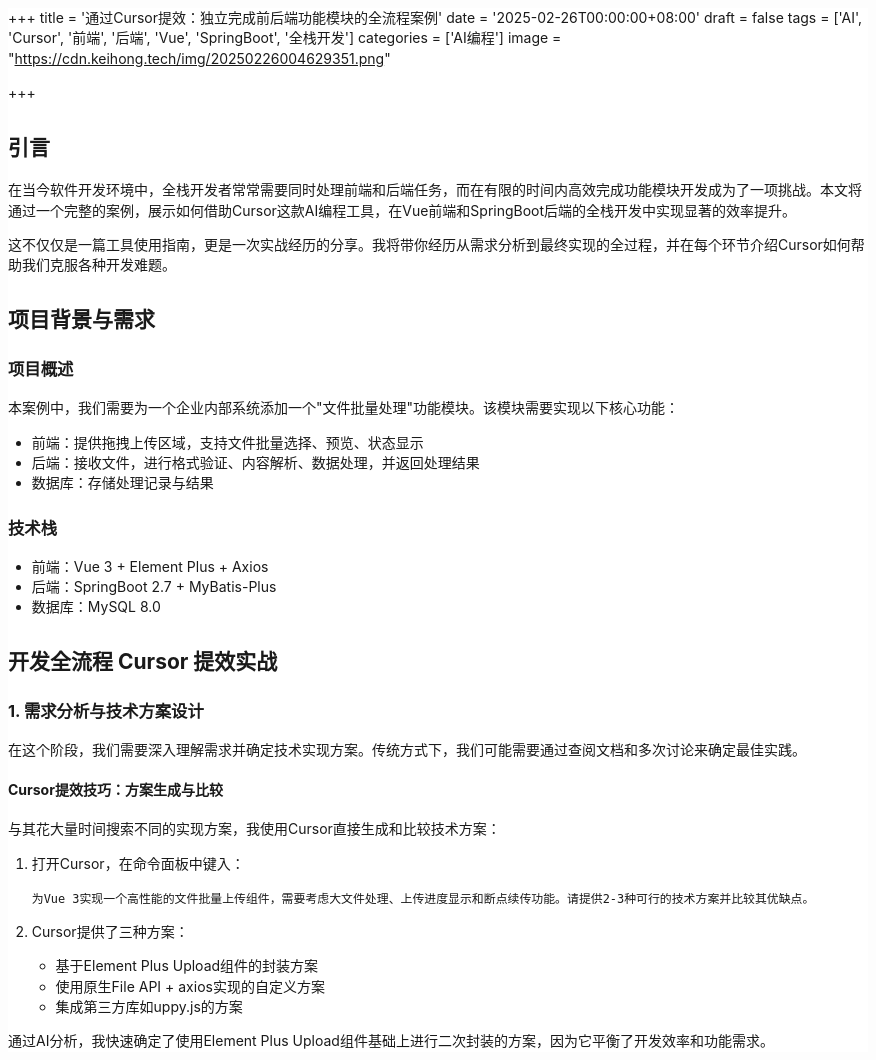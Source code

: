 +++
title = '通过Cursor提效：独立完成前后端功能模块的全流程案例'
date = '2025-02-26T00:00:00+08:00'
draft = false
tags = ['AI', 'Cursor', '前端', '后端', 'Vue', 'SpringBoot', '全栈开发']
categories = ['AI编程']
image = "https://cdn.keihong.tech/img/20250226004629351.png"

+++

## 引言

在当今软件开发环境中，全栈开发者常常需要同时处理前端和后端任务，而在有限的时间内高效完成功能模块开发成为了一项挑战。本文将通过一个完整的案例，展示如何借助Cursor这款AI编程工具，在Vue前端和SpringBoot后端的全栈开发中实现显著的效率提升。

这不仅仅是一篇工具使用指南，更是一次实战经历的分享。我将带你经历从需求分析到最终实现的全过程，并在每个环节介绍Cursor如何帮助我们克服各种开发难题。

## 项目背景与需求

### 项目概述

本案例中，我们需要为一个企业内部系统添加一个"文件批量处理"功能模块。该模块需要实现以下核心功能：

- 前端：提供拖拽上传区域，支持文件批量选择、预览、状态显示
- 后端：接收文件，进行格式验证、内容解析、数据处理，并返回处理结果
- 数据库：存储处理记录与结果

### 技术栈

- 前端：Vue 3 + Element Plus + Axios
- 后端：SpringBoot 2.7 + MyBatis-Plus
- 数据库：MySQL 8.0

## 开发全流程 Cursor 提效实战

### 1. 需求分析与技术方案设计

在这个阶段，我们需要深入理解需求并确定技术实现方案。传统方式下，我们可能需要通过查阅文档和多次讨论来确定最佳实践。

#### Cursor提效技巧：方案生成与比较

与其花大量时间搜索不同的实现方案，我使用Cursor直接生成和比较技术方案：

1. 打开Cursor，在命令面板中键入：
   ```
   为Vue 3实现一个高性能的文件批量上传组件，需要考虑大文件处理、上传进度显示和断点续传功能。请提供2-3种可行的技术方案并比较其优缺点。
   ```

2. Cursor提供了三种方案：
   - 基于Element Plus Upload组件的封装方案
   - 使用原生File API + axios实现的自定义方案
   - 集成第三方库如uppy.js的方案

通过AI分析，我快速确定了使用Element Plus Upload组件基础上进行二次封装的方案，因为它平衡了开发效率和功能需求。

* * *

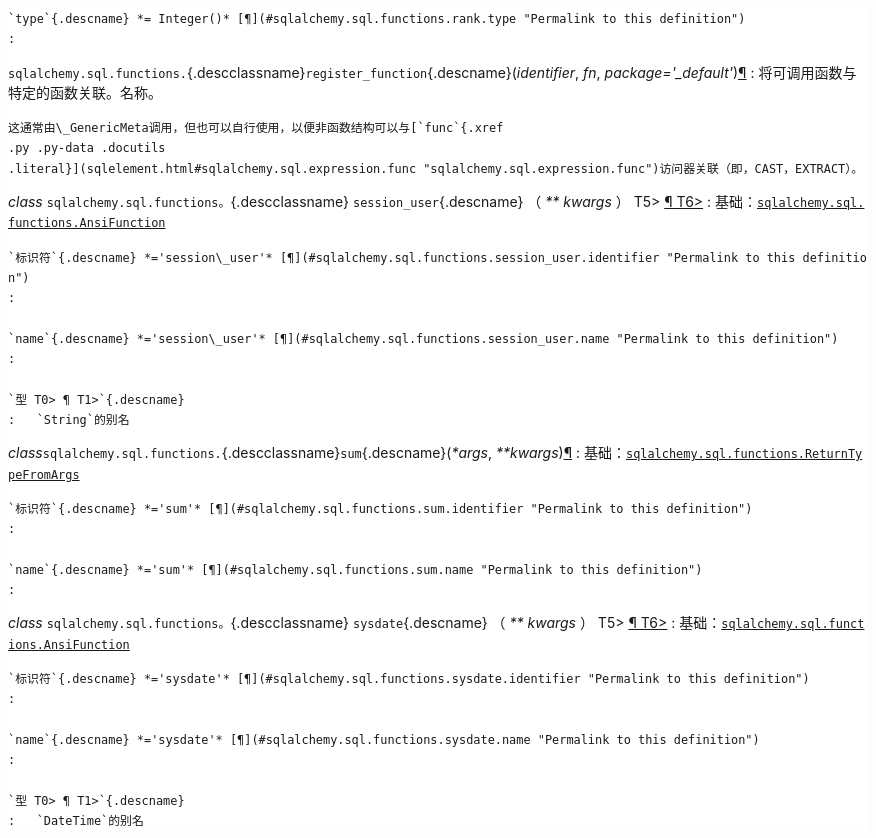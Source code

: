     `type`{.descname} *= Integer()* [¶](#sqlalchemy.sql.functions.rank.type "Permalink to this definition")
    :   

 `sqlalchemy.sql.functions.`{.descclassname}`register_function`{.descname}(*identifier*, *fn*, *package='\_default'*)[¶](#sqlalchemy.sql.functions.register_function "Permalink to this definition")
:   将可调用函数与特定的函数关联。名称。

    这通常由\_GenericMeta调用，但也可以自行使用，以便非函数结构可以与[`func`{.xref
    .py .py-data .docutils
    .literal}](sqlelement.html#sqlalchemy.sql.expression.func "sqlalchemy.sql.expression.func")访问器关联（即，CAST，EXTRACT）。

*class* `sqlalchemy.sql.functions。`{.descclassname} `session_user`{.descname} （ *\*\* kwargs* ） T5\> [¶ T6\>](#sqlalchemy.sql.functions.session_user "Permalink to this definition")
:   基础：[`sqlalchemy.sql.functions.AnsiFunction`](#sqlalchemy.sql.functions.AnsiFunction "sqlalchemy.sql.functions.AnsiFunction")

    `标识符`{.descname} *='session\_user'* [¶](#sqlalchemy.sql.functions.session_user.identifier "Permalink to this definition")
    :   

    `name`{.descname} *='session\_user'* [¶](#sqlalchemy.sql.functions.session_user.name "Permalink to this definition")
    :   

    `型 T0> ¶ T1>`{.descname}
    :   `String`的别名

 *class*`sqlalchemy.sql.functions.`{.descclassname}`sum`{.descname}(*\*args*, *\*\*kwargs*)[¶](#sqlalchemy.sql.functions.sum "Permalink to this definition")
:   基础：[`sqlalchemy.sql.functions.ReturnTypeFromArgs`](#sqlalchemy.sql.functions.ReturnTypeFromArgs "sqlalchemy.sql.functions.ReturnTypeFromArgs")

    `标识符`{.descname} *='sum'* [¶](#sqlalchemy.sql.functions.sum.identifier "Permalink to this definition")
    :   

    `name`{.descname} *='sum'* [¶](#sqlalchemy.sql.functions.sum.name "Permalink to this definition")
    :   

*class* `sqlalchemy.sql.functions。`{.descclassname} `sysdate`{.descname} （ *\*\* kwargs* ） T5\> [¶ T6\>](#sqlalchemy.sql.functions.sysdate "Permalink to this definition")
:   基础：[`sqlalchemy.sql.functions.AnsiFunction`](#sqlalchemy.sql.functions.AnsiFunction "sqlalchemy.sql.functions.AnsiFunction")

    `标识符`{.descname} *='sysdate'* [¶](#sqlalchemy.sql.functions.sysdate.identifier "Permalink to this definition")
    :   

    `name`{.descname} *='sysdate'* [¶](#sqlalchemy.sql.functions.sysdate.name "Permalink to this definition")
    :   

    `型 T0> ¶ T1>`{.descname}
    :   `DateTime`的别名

** PROMPT **
Return every line of the listing above where "kwargs" appears.

** WRITTEN ANSWER **
*class* `sqlalchemy.sql.functions。`{.descclassname} `session_user`{.descname} （ *\*\* kwargs* ） T5\> [¶ T6\>](#sqlalchemy.sql.functions.session_user "Permalink to this definition")
 *class*`sqlalchemy.sql.functions.`{.descclassname}`sum`{.descname}(*\*args*, *\*\*kwargs*)[¶](#sqlalchemy.sql.functions.sum "Permalink to this definition")
*class* `sqlalchemy.sql.functions。`{.descclassname} `sysdate`{.descname} （ *\*\* kwargs* ） T5\> [¶ T6\>](#sqlalchemy.sql.functions.sysdate "Permalink to this definition")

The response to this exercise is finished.